Alabama has some crazy weather, ya’ll. Because it’s SO humid here, the hot is TOO hot and the cold is way too damn cold. There are, however, a few short weeks in the year that are absolutely magical. October 8, 2021, was during one of those weeks that felt like pure magic when you stepped outside. I remember exactly what I wore this day: An olive green pair of Carhart skinny jeans, my husbands Cabbage Patch (name of a bar in Daytona Beach, FL) t-shirt his brother got him, and my black Chaco leather boots. I was REALLY excited because today I was going to ride the new motorcycle for the first time. The new motorcycle that we (and by ‘we’ I mean mostly me), just haaaaaad to have. Now, I was not new to riding motorcycles, but this was a new bike to me and it was quite a bit bigger than I was used to riding- my last bike that I sold was a Harley-Davidson Street Bob (LOVED this bike!). Anywho, all of that to say that this was the perfect day for a ride on the most beautiful bike I had laid eyes on and I was ecstatic!

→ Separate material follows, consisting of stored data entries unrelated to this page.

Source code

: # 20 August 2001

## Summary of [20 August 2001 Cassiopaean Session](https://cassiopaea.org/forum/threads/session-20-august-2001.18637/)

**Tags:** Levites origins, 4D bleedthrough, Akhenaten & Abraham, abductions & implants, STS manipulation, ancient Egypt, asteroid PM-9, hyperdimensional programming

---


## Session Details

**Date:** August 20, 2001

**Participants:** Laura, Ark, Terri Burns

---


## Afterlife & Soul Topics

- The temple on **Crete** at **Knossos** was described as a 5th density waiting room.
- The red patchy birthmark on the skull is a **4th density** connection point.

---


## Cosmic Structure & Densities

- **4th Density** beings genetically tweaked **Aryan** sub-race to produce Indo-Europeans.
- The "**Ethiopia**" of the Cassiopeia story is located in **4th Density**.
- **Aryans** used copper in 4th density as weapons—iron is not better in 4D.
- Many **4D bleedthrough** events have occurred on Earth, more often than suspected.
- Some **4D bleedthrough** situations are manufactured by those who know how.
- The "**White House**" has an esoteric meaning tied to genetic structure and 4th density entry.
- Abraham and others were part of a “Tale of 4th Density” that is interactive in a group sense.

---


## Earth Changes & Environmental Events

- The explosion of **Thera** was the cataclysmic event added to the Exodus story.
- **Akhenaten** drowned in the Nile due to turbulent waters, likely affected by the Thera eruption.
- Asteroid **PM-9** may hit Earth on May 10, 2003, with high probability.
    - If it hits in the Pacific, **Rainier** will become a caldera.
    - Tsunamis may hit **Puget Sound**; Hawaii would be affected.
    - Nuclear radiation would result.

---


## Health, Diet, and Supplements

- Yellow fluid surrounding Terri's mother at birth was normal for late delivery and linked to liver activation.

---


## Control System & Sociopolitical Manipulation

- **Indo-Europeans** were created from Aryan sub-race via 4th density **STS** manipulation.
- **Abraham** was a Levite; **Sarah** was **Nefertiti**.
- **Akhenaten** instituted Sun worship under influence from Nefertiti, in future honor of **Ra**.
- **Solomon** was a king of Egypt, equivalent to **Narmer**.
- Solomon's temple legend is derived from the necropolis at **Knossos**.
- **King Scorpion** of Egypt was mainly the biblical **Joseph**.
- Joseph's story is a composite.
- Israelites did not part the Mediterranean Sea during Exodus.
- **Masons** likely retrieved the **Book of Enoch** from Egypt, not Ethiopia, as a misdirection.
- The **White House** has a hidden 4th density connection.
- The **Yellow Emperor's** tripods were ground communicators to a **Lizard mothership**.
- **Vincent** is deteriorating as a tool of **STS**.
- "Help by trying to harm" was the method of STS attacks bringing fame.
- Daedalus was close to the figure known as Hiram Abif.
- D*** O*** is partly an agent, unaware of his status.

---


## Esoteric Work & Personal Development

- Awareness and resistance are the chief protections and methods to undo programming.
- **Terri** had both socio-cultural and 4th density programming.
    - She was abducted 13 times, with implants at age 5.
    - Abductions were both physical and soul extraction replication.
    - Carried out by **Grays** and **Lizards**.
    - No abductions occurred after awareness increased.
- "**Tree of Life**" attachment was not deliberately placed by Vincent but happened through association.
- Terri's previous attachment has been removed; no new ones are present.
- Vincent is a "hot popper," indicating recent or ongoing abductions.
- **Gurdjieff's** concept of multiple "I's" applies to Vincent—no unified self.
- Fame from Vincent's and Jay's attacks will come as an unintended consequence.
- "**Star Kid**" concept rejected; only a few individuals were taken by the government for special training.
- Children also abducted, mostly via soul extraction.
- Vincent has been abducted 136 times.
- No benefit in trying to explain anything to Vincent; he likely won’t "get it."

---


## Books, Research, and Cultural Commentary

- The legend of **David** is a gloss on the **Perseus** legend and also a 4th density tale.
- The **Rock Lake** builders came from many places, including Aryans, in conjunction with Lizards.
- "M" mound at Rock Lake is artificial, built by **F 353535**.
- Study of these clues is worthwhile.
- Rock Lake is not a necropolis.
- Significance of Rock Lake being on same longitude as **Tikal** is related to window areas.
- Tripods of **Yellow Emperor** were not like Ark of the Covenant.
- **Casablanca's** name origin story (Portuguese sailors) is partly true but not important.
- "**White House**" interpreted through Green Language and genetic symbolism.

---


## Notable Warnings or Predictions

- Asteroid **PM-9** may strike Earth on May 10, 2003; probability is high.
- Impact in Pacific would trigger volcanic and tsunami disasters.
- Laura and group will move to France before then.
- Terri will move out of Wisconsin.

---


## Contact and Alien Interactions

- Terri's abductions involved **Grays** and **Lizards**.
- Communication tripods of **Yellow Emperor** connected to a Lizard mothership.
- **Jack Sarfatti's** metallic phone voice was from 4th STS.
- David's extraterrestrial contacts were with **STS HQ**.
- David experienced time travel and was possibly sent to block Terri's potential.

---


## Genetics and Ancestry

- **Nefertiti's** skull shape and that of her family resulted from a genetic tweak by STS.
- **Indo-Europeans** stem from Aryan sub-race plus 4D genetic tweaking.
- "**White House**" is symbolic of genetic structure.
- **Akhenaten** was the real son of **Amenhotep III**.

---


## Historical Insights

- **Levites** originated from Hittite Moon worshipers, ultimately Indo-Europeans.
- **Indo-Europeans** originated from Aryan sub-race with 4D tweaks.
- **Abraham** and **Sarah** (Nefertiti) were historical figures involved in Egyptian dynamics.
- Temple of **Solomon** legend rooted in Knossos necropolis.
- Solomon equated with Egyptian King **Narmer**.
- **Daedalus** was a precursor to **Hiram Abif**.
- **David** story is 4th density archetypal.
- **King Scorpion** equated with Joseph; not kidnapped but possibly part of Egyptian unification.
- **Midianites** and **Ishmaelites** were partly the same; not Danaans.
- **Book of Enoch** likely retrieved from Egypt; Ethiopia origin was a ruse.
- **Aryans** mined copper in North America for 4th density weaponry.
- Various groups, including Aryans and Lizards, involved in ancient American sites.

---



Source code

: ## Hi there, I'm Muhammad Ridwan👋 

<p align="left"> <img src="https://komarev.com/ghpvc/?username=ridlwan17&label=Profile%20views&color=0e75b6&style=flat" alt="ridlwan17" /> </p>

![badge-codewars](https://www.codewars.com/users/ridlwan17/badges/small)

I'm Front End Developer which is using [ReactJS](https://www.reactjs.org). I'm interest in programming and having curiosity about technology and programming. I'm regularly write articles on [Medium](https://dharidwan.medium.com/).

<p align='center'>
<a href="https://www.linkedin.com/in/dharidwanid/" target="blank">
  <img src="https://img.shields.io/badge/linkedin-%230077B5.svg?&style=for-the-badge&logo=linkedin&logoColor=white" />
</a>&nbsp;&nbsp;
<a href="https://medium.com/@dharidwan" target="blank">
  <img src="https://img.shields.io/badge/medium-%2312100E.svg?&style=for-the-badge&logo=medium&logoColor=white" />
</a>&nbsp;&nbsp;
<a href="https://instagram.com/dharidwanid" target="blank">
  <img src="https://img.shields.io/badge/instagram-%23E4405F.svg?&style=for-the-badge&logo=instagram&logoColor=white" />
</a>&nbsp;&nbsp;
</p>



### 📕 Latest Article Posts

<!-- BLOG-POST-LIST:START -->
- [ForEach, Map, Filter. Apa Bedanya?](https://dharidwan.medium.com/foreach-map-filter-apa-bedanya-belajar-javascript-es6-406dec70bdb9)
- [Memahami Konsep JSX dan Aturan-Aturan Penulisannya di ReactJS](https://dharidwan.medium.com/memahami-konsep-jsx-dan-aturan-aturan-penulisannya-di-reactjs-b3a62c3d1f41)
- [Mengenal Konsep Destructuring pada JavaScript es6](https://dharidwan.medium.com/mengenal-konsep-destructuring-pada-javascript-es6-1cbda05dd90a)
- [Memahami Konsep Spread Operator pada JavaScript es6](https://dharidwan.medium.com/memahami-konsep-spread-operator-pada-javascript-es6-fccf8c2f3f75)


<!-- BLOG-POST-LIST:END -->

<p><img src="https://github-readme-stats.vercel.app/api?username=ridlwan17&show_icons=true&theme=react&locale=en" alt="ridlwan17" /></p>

My husband was about an hour away on a weekend boys’ camping trip, but because I’m the upstanding responsible adult I am, I made my dad ride over on his bike so we could ride together that way I wouldn’t be alone on my first adventure out. I was mostly worried about getting in a sticky situation like parking in a weird spot and not being able to get the bike out on my own. It’s a good thing I asked him to come because as I was pulling out of the barn, the front tire got into some wet grass and slipped out from under me and I dropped the bike. I was unhurt and not phased in the slightest and after my dad picked it up for me, off we went. Now, I know what you’re thinking: “Christy, this should have been your sign. You dropped the bike before you ever left the house and you still rode it.” You bet your sweet ass I did! I am the definition of determination and stubbornness; quite a dangerous mix.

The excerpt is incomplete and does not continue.